ISU Professor Hale lands two NSF grants to study stream carbon cycles at Gibson Jack Creek, SLC areas
July 28, 2020
POCATELLO – Researchers at Idaho State University are studying Gibson Jack Creek, located at a well-known and popular outdoor recreation area just outside of Pocatello, and a Salt Lake City-area stream to get a better insight on how streams cycle carbon – which has large implications for understanding climate change.
The carbon cycle is what scientists describe as how carbon, a life-sustaining element, transfers back-and-forth between the atmosphere, oceans and organism, and understanding this cycle is key for maintaining a stable climate and carbon balance on earth. The role streams play in understanding the carbon cycle has not received enough attention, according to Rebecca Hale, an assistant professor in the ISU Department of Biological Sciences.
“In just the last 10 or 15 years have we really realized just how important streams are for carbon cycling,” Hale said. “So when we think of net ecosystem production (basically primary production that isn’t respired), about half of that ends up in streams. Streams end up being really important even though they only cover about one percent of the land surface.”
“If we assume,” she continued, “that carbon is just being stored on the land surface and it is really being exported by streams, then when we have more carbon emissions we are going to get the mass balances all wrong.”
Hale has received two National Science Foundation Grants from its Ecosystem Science Program to study the carbon cycle in streams. Her focus is helping to correct some poor assumptions about how streams cycle carbon, namely that streams have water in them all the time and that people don’t have influence on what is going on in streams.
“These two projects are really addressing those two big blind spots in our understanding of how streams process organic matter that they are ultimately receiving from terrestrial systems,” she said.

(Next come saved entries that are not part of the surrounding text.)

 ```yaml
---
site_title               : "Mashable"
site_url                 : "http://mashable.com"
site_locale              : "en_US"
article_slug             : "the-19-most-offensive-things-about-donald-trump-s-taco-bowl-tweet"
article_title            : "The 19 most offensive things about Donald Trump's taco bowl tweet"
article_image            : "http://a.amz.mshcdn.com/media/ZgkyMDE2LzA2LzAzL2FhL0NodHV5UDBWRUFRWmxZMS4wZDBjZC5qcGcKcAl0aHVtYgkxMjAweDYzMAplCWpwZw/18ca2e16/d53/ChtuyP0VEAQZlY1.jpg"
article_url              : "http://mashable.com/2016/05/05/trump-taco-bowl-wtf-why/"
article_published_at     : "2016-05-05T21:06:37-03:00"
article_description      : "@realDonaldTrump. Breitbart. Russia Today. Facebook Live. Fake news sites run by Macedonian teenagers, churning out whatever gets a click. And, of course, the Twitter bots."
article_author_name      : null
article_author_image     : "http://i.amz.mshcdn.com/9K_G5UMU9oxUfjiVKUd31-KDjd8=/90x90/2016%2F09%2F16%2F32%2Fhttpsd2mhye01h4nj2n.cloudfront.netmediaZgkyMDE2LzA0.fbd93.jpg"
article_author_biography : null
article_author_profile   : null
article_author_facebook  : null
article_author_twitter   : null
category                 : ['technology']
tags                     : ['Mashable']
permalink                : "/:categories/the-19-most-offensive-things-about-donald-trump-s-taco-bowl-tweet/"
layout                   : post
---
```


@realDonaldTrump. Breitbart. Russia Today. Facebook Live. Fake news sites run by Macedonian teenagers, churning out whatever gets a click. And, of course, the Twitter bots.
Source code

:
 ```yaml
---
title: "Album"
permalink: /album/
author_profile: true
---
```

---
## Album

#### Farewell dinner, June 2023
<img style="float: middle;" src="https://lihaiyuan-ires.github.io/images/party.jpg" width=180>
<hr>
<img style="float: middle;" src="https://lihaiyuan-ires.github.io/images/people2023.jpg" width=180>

The first grant, which she and other ISU researchers have already started on, is funded for $200,000 and it focuses on streams with intermittent flow, meaning portions of them don’t always have water and dry up. That research effort is occurring on Gibson Jack Creek and the co-investigator on it is Sarah Godsey, ISU geosciences associate professor.
“In the past, when researchers have studied the role of streams in the carbon cycle, they ignored streams that don’t have water in them all the time,” Hale said. “However, over 50 percent of streams dry occasionally so if you are ignoring half the streams you aren’t getting an accurate picture.”
The second NSF grant is for $1.4 million and is much larger in scope and it focuses on streams in five urban areas across the United States, Salt Lake City, Boston, Atlanta, Miami and Portland, Oregon.
“Studies have assumed people don’t have any influence on what is going on in the streams (with regard to carbon) and this is a bad assumption,” Hale said. “A lot of stream systems are indirectly touched by human activity like global climate change, but a lot of them are directly influenced by human activity, largely through agriculture, but also by urbanization and patterns of development.”
ISU’s portion of the second grant is $934,000 and it is the lead institution on this collaborative project with the University of Massachusetts, Florida International University, University of Georgia, Portland State University and the U.S. Geological Survey. ISU researchers will focus on streams in the Salt Lake City area and researchers will be getting out next spring to start this study.
“A lot of the nitty-gritty aspects of the projects are similar,” Hale said. “In both of these projects, we are seeing how intermittence and urbanization affect the sources of organic carbon, the fluxes of organic carbon and the processing of organic carbon in streams through these very dense spatial samplings and linking that back to landscape characteristics to understand how patterns of development are affecting carbon sources and processing, and how patterns of stream flow intermittence are affecting patterns of organic matter concentrations and sources.”
In both projects, the researchers are also using high-frequency water-quality sensors in different locations to understand patterns of dissolved organic carbon fluxes and trying to connect that information to other temporal patterns like stream temperature and discharge.
“Streams only cover a very small proportion of the land surface,” Hale said. “It is really important to understand what they are doing so that we can get carbon budgets right.”
The official titles of Hale’s current NSF grants are: “Collaborative Research: Scales and drivers of variability in dissolved organic carbon across diverse urban watersheds,” referring to the Salt Lake City-area study, and “Network-scale streamflow intermittence controls on dissolved organic carbon concentrations and processes,” referring to the Pocatello-area study.
Bottom photo information: Professor Hale taking a water sample at Gibson Jack Creek.